Stepping up your retirement savings – RA or employer fund
The end of the tax year is just around the corner and smart investors are doing the calculations to find out exactly how much they can still put into their RA before the gates to tax-relief paradise slam tight – for this year. The good news is that you can now allocate up to 27.5% of your total annual income to a retirement fund and pay less tax for the year. Even if you’re not able to make the maximum tax-deductible contribution, every hundred rand that you can set aside for retirement is a heroic act of taking care of your future self, considering the financial squeeze South Africans are currently experiencing.
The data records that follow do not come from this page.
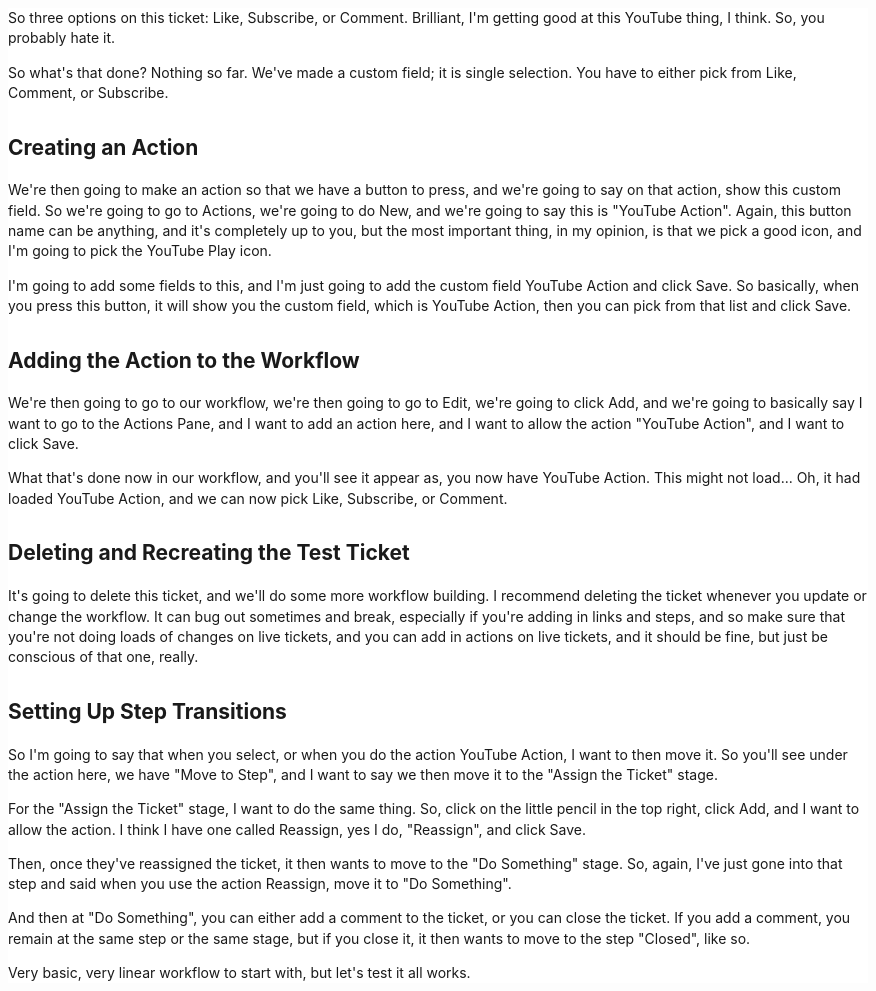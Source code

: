 So three options on this ticket: Like, Subscribe, or Comment. Brilliant, I'm getting good at this YouTube thing, I think. So, you probably hate it.

So what's that done? Nothing so far. We've made a custom field; it is single selection. You have to either pick from Like, Comment, or Subscribe.

## Creating an Action
We're then going to make an action so that we have a button to press, and we're going to say on that action, show this custom field. So we're going to go to Actions, we're going to do New, and we're going to say this is "YouTube Action". Again, this button name can be anything, and it's completely up to you, but the most important thing, in my opinion, is that we pick a good icon, and I'm going to pick the YouTube Play icon.

I'm going to add some fields to this, and I'm just going to add the custom field YouTube Action and click Save. So basically, when you press this button, it will show you the custom field, which is YouTube Action, then you can pick from that list and click Save.

## Adding the Action to the Workflow
We're then going to go to our workflow, we're then going to go to Edit, we're going to click Add, and we're going to basically say I want to go to the Actions Pane, and I want to add an action here, and I want to allow the action "YouTube Action", and I want to click Save.

What that's done now in our workflow, and you'll see it appear as, you now have YouTube Action. This might not load... Oh, it had loaded YouTube Action, and we can now pick Like, Subscribe, or Comment.

## Deleting and Recreating the Test Ticket
It's going to delete this ticket, and we'll do some more workflow building. I recommend deleting the ticket whenever you update or change the workflow. It can bug out sometimes and break, especially if you're adding in links and steps, and so make sure that you're not doing loads of changes on live tickets, and you can add in actions on live tickets, and it should be fine, but just be conscious of that one, really.

## Setting Up Step Transitions
So I'm going to say that when you select, or when you do the action YouTube Action, I want to then move it. So you'll see under the action here, we have "Move to Step", and I want to say we then move it to the "Assign the Ticket" stage.

For the "Assign the Ticket" stage, I want to do the same thing. So, click on the little pencil in the top right, click Add, and I want to allow the action. I think I have one called Reassign, yes I do, "Reassign", and click Save.

Then, once they've reassigned the ticket, it then wants to move to the "Do Something" stage. So, again, I've just gone into that step and said when you use the action Reassign, move it to "Do Something".

And then at "Do Something", you can either add a comment to the ticket, or you can close the ticket. If you add a comment, you remain at the same step or the same stage, but if you close it, it then wants to move to the step "Closed", like so.

Very basic, very linear workflow to start with, but let's test it all works.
For the self-employed, a retirement annuity (RA) is the go-to solution for reducing the amount of annual income on which you need to pay provisional and final assessed tax every year – and it builds financial reserves for those later years (after age 55) in which you may want to reduce your working hours or simply take a break. In addition, it provides a safety net in case you are ever liquidated; creditors are not allowed to touch the money saved up in an RA.
For employees, both their employer’s retirement fund and an RA provide all the benefits above, making it difficult to choose between the two options. But what exactly is the difference between contributing more to your employer’s fund and topping up your RA?
The timing of your contribution and tax ‘refund’
With an RA, employees will only be rewarded with a tax refund (provided you don’t have sources of income other than your salary) for any RA top-ups during this tax year (1 March 2018 to 28 February 2019) after you’ve filed your tax return and SARS has completed the assessment. The 2018/19 filing season opens on 1 July 2019, which means that – even if you file your return on the very first day of the tax season – the earliest you’ll receive a tax refund in your bank account is towards the end of July.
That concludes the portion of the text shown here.